Would you please return the lines of the entries below starting at the line that has "tissue that revealed" and ending at the line that has "question. So what do we", both included, exactly as they are?
* * *
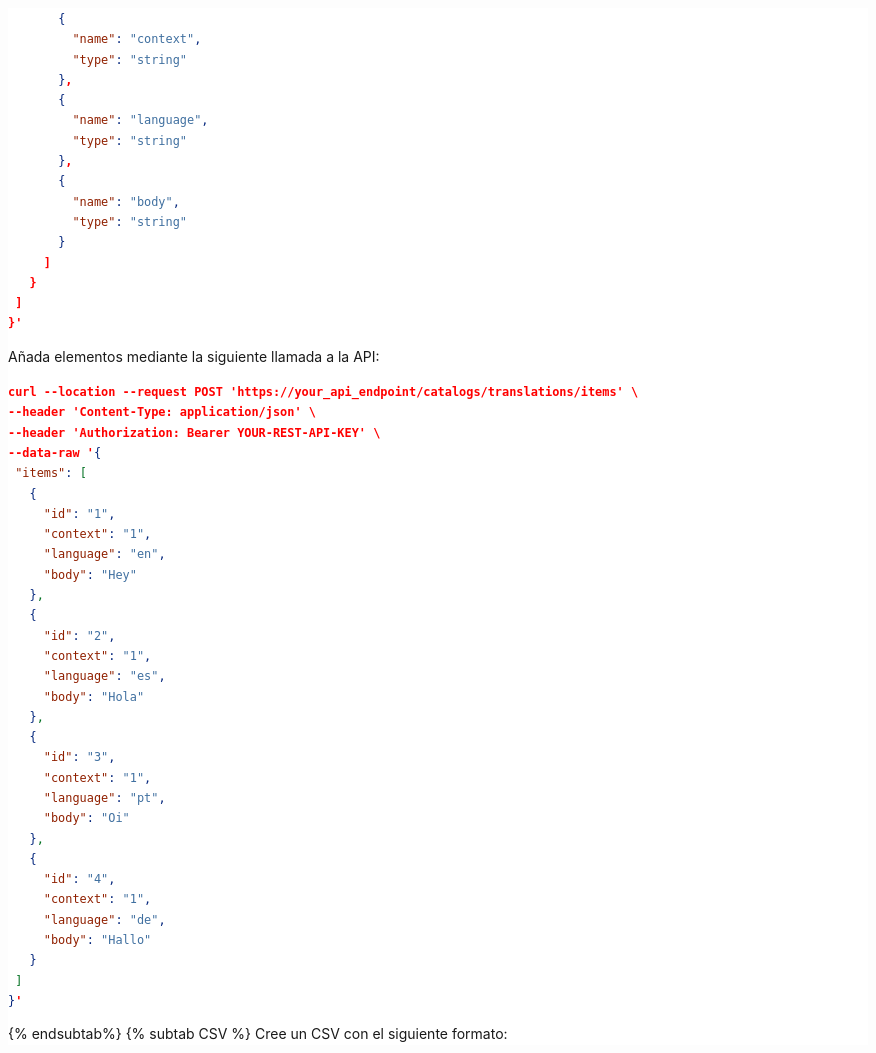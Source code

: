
 ```json
       {
         "name": "context",
         "type": "string"
       },
       {
         "name": "language",
         "type": "string"
       },
       {
         "name": "body",
         "type": "string"
       }
     ]
   }
 ]
}'
```

Añada elementos mediante la siguiente llamada a la API:

```json
curl --location --request POST 'https://your_api_endpoint/catalogs/translations/items' \
--header 'Content-Type: application/json' \
--header 'Authorization: Bearer YOUR-REST-API-KEY' \
--data-raw '{
 "items": [
   {
     "id": "1",
     "context": "1",
     "language": "en",
     "body": "Hey"
   },
   {
     "id": "2",
     "context": "1",
     "language": "es",
     "body": "Hola"
   },
   {
     "id": "3",
     "context": "1",
     "language": "pt",
     "body": "Oi"
   },
   {
     "id": "4",
     "context": "1",
     "language": "de",
     "body": "Hallo"
   }
 ]
}'
```
{% endsubtab%}
{% subtab CSV %}
Cree un CSV con el siguiente formato:
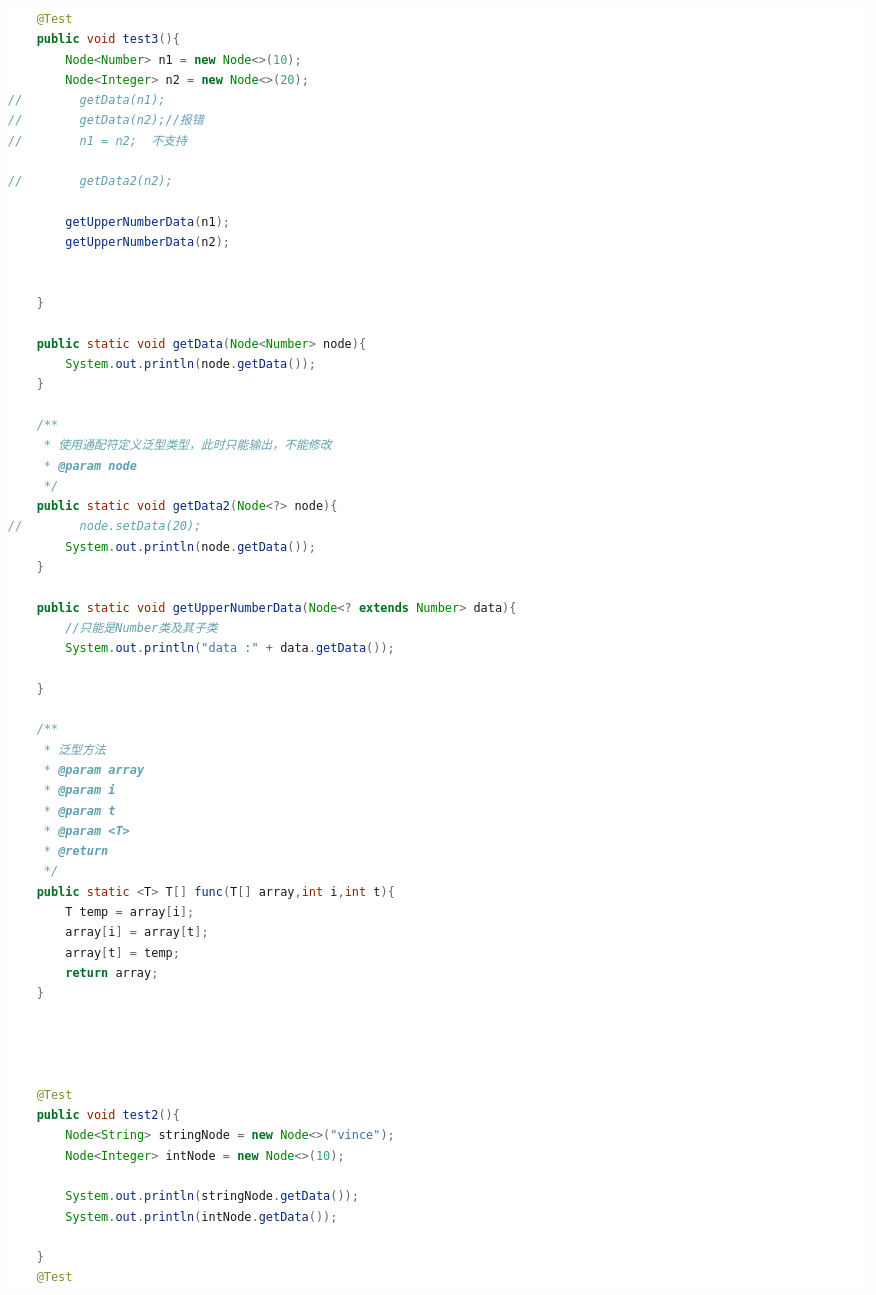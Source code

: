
 ```java
    @Test
    public void test3(){
        Node<Number> n1 = new Node<>(10);
        Node<Integer> n2 = new Node<>(20);
//        getData(n1);
//        getData(n2);//报错
//        n1 = n2;  不支持

//        getData2(n2);

        getUpperNumberData(n1);
        getUpperNumberData(n2);


    }

    public static void getData(Node<Number> node){
        System.out.println(node.getData());
    }

    /**
     * 使用通配符定义泛型类型，此时只能输出，不能修改
     * @param node
     */
    public static void getData2(Node<?> node){
//        node.setData(20);
        System.out.println(node.getData());
    }

    public static void getUpperNumberData(Node<? extends Number> data){
        //只能是Number类及其子类
        System.out.println("data :" + data.getData());

    }

    /**
     * 泛型方法
     * @param array
     * @param i
     * @param t
     * @param <T>
     * @return
     */
    public static <T> T[] func(T[] array,int i,int t){
        T temp = array[i];
        array[i] = array[t];
        array[t] = temp;
        return array;
    }




    @Test
    public void test2(){
        Node<String> stringNode = new Node<>("vince");
        Node<Integer> intNode = new Node<>(10);

        System.out.println(stringNode.getData());
        System.out.println(intNode.getData());

    }
    @Test
```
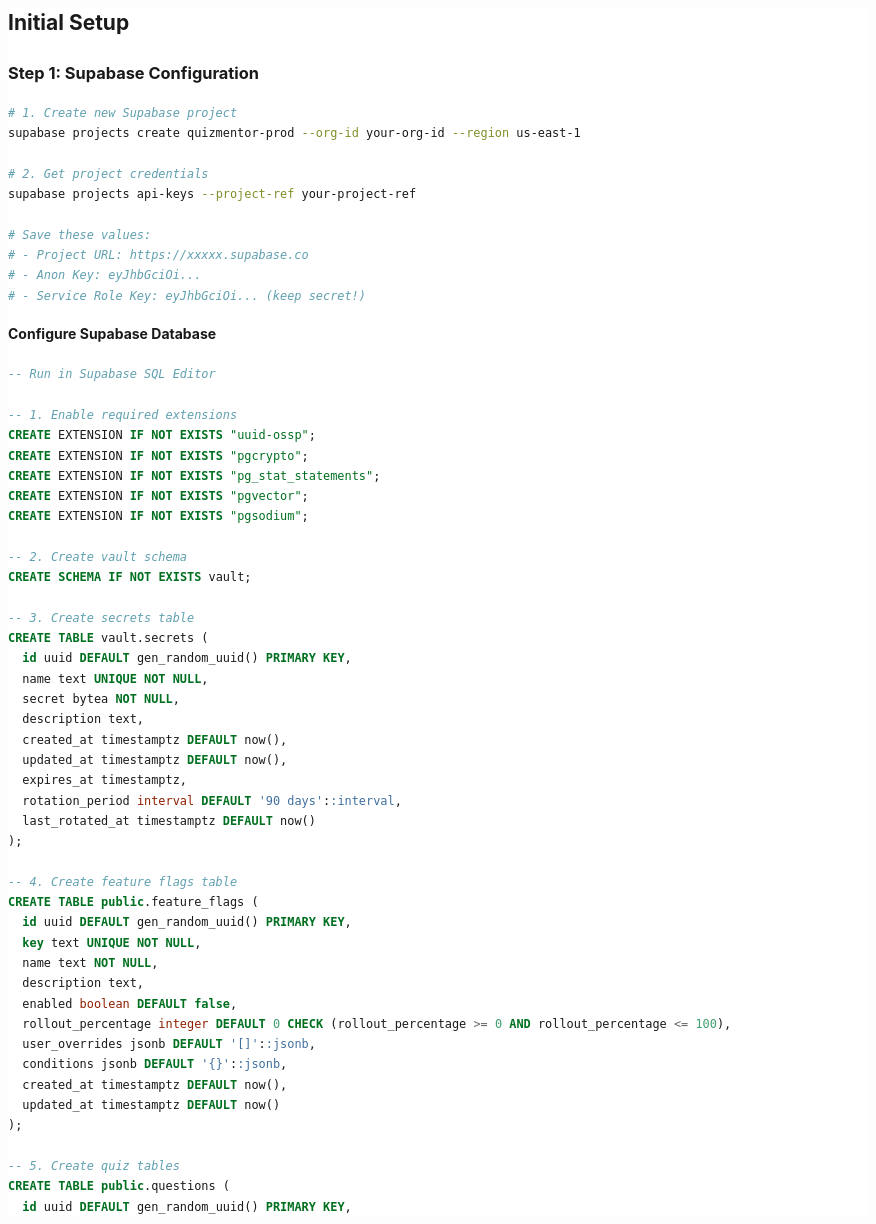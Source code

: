
## Initial Setup

### Step 1: Supabase Configuration

```bash
# 1. Create new Supabase project
supabase projects create quizmentor-prod --org-id your-org-id --region us-east-1

# 2. Get project credentials
supabase projects api-keys --project-ref your-project-ref

# Save these values:
# - Project URL: https://xxxxx.supabase.co
# - Anon Key: eyJhbGciOi...
# - Service Role Key: eyJhbGciOi... (keep secret!)
```

#### Configure Supabase Database

```sql
-- Run in Supabase SQL Editor

-- 1. Enable required extensions
CREATE EXTENSION IF NOT EXISTS "uuid-ossp";
CREATE EXTENSION IF NOT EXISTS "pgcrypto";
CREATE EXTENSION IF NOT EXISTS "pg_stat_statements";
CREATE EXTENSION IF NOT EXISTS "pgvector";
CREATE EXTENSION IF NOT EXISTS "pgsodium";

-- 2. Create vault schema
CREATE SCHEMA IF NOT EXISTS vault;

-- 3. Create secrets table
CREATE TABLE vault.secrets (
  id uuid DEFAULT gen_random_uuid() PRIMARY KEY,
  name text UNIQUE NOT NULL,
  secret bytea NOT NULL,
  description text,
  created_at timestamptz DEFAULT now(),
  updated_at timestamptz DEFAULT now(),
  expires_at timestamptz,
  rotation_period interval DEFAULT '90 days'::interval,
  last_rotated_at timestamptz DEFAULT now()
);

-- 4. Create feature flags table
CREATE TABLE public.feature_flags (
  id uuid DEFAULT gen_random_uuid() PRIMARY KEY,
  key text UNIQUE NOT NULL,
  name text NOT NULL,
  description text,
  enabled boolean DEFAULT false,
  rollout_percentage integer DEFAULT 0 CHECK (rollout_percentage >= 0 AND rollout_percentage <= 100),
  user_overrides jsonb DEFAULT '[]'::jsonb,
  conditions jsonb DEFAULT '{}'::jsonb,
  created_at timestamptz DEFAULT now(),
  updated_at timestamptz DEFAULT now()
);

-- 5. Create quiz tables
CREATE TABLE public.questions (
  id uuid DEFAULT gen_random_uuid() PRIMARY KEY,
```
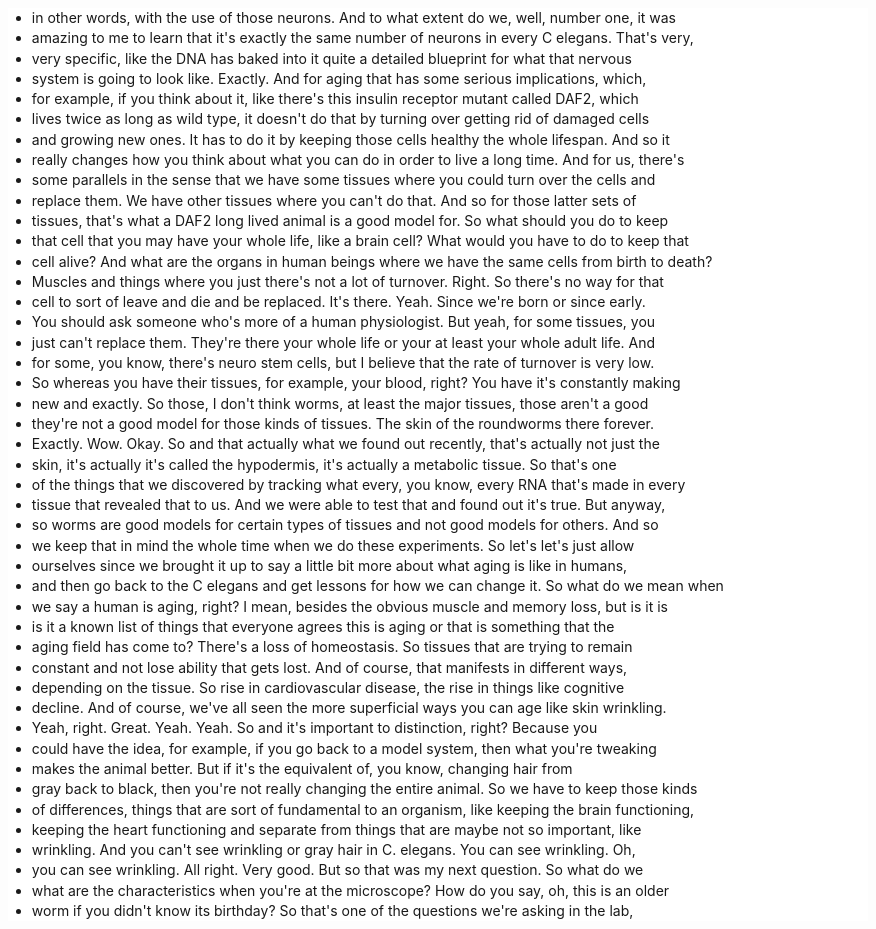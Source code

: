 *  in other words, with the use of those neurons. And to what extent do we, well, number one, it was
*  amazing to me to learn that it's exactly the same number of neurons in every C elegans. That's very,
*  very specific, like the DNA has baked into it quite a detailed blueprint for what that nervous
*  system is going to look like. Exactly. And for aging that has some serious implications, which,
*  for example, if you think about it, like there's this insulin receptor mutant called DAF2, which
*  lives twice as long as wild type, it doesn't do that by turning over getting rid of damaged cells
*  and growing new ones. It has to do it by keeping those cells healthy the whole lifespan. And so it
*  really changes how you think about what you can do in order to live a long time. And for us, there's
*  some parallels in the sense that we have some tissues where you could turn over the cells and
*  replace them. We have other tissues where you can't do that. And so for those latter sets of
*  tissues, that's what a DAF2 long lived animal is a good model for. So what should you do to keep
*  that cell that you may have your whole life, like a brain cell? What would you have to do to keep that
*  cell alive? And what are the organs in human beings where we have the same cells from birth to death?
*  Muscles and things where you just there's not a lot of turnover. Right. So there's no way for that
*  cell to sort of leave and die and be replaced. It's there. Yeah. Since we're born or since early.
*  You should ask someone who's more of a human physiologist. But yeah, for some tissues, you
*  just can't replace them. They're there your whole life or your at least your whole adult life. And
*  for some, you know, there's neuro stem cells, but I believe that the rate of turnover is very low.
*  So whereas you have their tissues, for example, your blood, right? You have it's constantly making
*  new and exactly. So those, I don't think worms, at least the major tissues, those aren't a good
*  they're not a good model for those kinds of tissues. The skin of the roundworms there forever.
*  Exactly. Wow. Okay. So and that actually what we found out recently, that's actually not just the
*  skin, it's actually it's called the hypodermis, it's actually a metabolic tissue. So that's one
*  of the things that we discovered by tracking what every, you know, every RNA that's made in every
*  tissue that revealed that to us. And we were able to test that and found out it's true. But anyway,
*  so worms are good models for certain types of tissues and not good models for others. And so
*  we keep that in mind the whole time when we do these experiments. So let's let's just allow
*  ourselves since we brought it up to say a little bit more about what aging is like in humans,
*  and then go back to the C elegans and get lessons for how we can change it. So what do we mean when
*  we say a human is aging, right? I mean, besides the obvious muscle and memory loss, but is it is
*  is it a known list of things that everyone agrees this is aging or that is something that the
*  aging field has come to? There's a loss of homeostasis. So tissues that are trying to remain
*  constant and not lose ability that gets lost. And of course, that manifests in different ways,
*  depending on the tissue. So rise in cardiovascular disease, the rise in things like cognitive
*  decline. And of course, we've all seen the more superficial ways you can age like skin wrinkling.
*  Yeah, right. Great. Yeah. Yeah. So and it's important to distinction, right? Because you
*  could have the idea, for example, if you go back to a model system, then what you're tweaking
*  makes the animal better. But if it's the equivalent of, you know, changing hair from
*  gray back to black, then you're not really changing the entire animal. So we have to keep those kinds
*  of differences, things that are sort of fundamental to an organism, like keeping the brain functioning,
*  keeping the heart functioning and separate from things that are maybe not so important, like
*  wrinkling. And you can't see wrinkling or gray hair in C. elegans. You can see wrinkling. Oh,
*  you can see wrinkling. All right. Very good. But so that was my next question. So what do we
*  what are the characteristics when you're at the microscope? How do you say, oh, this is an older
*  worm if you didn't know its birthday? So that's one of the questions we're asking in the lab,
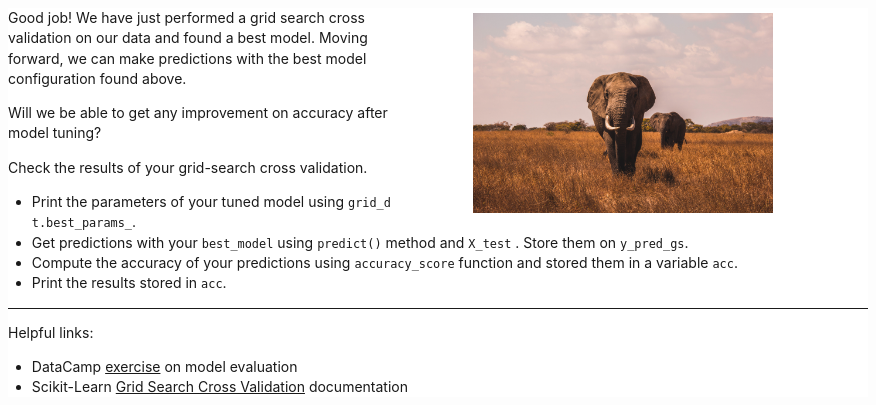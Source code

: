 <img style="float: right;margin:5px 20px 5px 1px" src="img/elephants.jpg" width="450" height="200" align="right">




Good job! We have just performed a grid search cross validation on our data and found a best model. Moving forward, we can make predictions with the best model configuration found above. 

Will we be able to get any improvement on accuracy after model tuning?



Check the results of your grid-search cross validation.

- Print the parameters of your tuned model using `grid_dt.best_params_`. 
- Get predictions with your `best_model` using `predict()` method and `X_test` . Store them on `y_pred_gs`.
- Compute the accuracy of your predictions using `accuracy_score` function and stored them in a variable `acc`.
- Print the results stored in `acc`.

<hr>

Helpful links:
- DataCamp [exercise](https://campus.datacamp.com/courses/machine-learning-with-tree-based-models-in-python/classification-and-regression-trees?ex=3) on model evaluation
- Scikit-Learn [Grid Search Cross Validation](https://scikit-learn.org/stable/modules/generated/sklearn.model_selection.GridSearchCV.html#) documentation
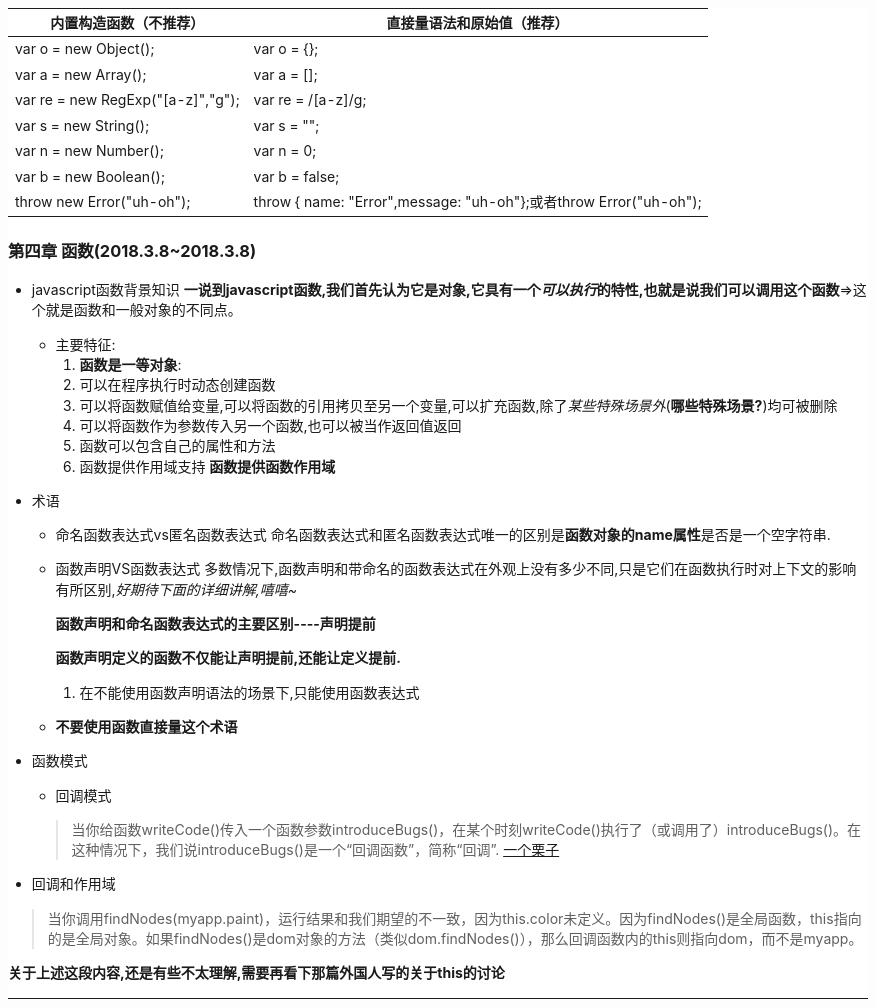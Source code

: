 
| 内置构造函数（不推荐）                       | 直接量语法和原始值（推荐）                            |
| --------------------------------- | ---------------------------------------- |
| var o = new Object();             | var o = {};                              |
| var a = new Array();              | var a = [];                              |
| var re = new RegExp("[a-z]","g"); | var re = /[a-z]/g;                       |
| var s = new String();             | var s = "";                              |
| var n = new Number();             | var n = 0;                               |
| var b = new Boolean();            | var b = false;                           |
| throw new Error("uh-oh");         | throw { name: "Error",message: "uh-oh"};或者throw Error("uh-oh"); |


### 第四章 函数(2018.3.8~2018.3.8)
- javascript函数背景知识
  **一说到javascript函数,我们首先认为它是对象,它具有一个*可以执行*的特性,也就是说我们可以调用这个函数**=>这个就是函数和一般对象的不同点。
  - 主要特征: 
    1. **函数是一等对象**:
      1. 可以在程序执行时动态创建函数
      2. 可以将函数赋值给变量,可以将函数的引用拷贝至另一个变量,可以扩充函数,除了*某些特殊场景外*(**哪些特殊场景?**)均可被删除
      3. 可以将函数作为参数传入另一个函数,也可以被当作返回值返回
      4. 函数可以包含自己的属性和方法
    2. 函数提供作用域支持
      **函数提供函数作用域**

- 术语
  - 命名函数表达式vs匿名函数表达式
    命名函数表达式和匿名函数表达式唯一的区别是**函数对象的name属性**是否是一个空字符串.

  - 函数声明VS函数表达式
    多数情况下,函数声明和带命名的函数表达式在外观上没有多少不同,只是它们在函数执行时对上下文的影响有所区别,*好期待下面的详细讲解,嘻嘻~*

    **函数声明和命名函数表达式的主要区别----声明提前**

    **函数声明定义的函数不仅能让声明提前,还能让定义提前.**

    1. 在不能使用函数声明语法的场景下,只能使用函数表达式 
  - **不要使用函数直接量这个术语**

- 函数模式
  - 回调模式
  >当你给函数writeCode()传入一个函数参数introduceBugs()，在某个时刻writeCode()执行了（或调用了）introduceBugs()。在这种情况下，我们说introduceBugs()是一个“回调函数”，简称“回调”. 
  >[一个栗子](https://github.com/ginnko/javascript-patterns/blob/master/chapter4.markdown#%E4%B8%80%E4%B8%AA%E5%9B%9E%E8%B0%83%E7%9A%84%E4%BE%8B%E5%AD%90)

- 回调和作用域

>当你调用findNodes(myapp.paint)，运行结果和我们期望的不一致，因为this.color未定义。因为findNodes()是全局函数，this指向的是全局对象。如果findNodes()是dom对象的方法（类似dom.findNodes()），那么回调函数内的this则指向dom，而不是myapp。

**关于上述这段内容,还是有些不太理解,需要再看下那篇外国人写的关于this的讨论**

---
* * *
*EXERCISE RESPONSE:*
*  tissue that revealed that to us. And we were able to test that and found out it's true. But anyway,
*  so worms are good models for certain types of tissues and not good models for others. And so
*  we keep that in mind the whole time when we do these experiments. So let's let's just allow
*  ourselves since we brought it up to say a little bit more about what aging is like in humans,
*  and then go back to the C elegans and get lessons for how we can change it. So what do we mean when
*  we say a human is aging, right? I mean, besides the obvious muscle and memory loss, but is it is
*  is it a known list of things that everyone agrees this is aging or that is something that the
*  aging field has come to? There's a loss of homeostasis. So tissues that are trying to remain
*  constant and not lose ability that gets lost. And of course, that manifests in different ways,
*  depending on the tissue. So rise in cardiovascular disease, the rise in things like cognitive
*  decline. And of course, we've all seen the more superficial ways you can age like skin wrinkling.
*  Yeah, right. Great. Yeah. Yeah. So and it's important to distinction, right? Because you
*  could have the idea, for example, if you go back to a model system, then what you're tweaking
*  makes the animal better. But if it's the equivalent of, you know, changing hair from
*  gray back to black, then you're not really changing the entire animal. So we have to keep those kinds
*  of differences, things that are sort of fundamental to an organism, like keeping the brain functioning,
*  keeping the heart functioning and separate from things that are maybe not so important, like
*  wrinkling. And you can't see wrinkling or gray hair in C. elegans. You can see wrinkling. Oh,
*  you can see wrinkling. All right. Very good. But so that was my next question. So what do we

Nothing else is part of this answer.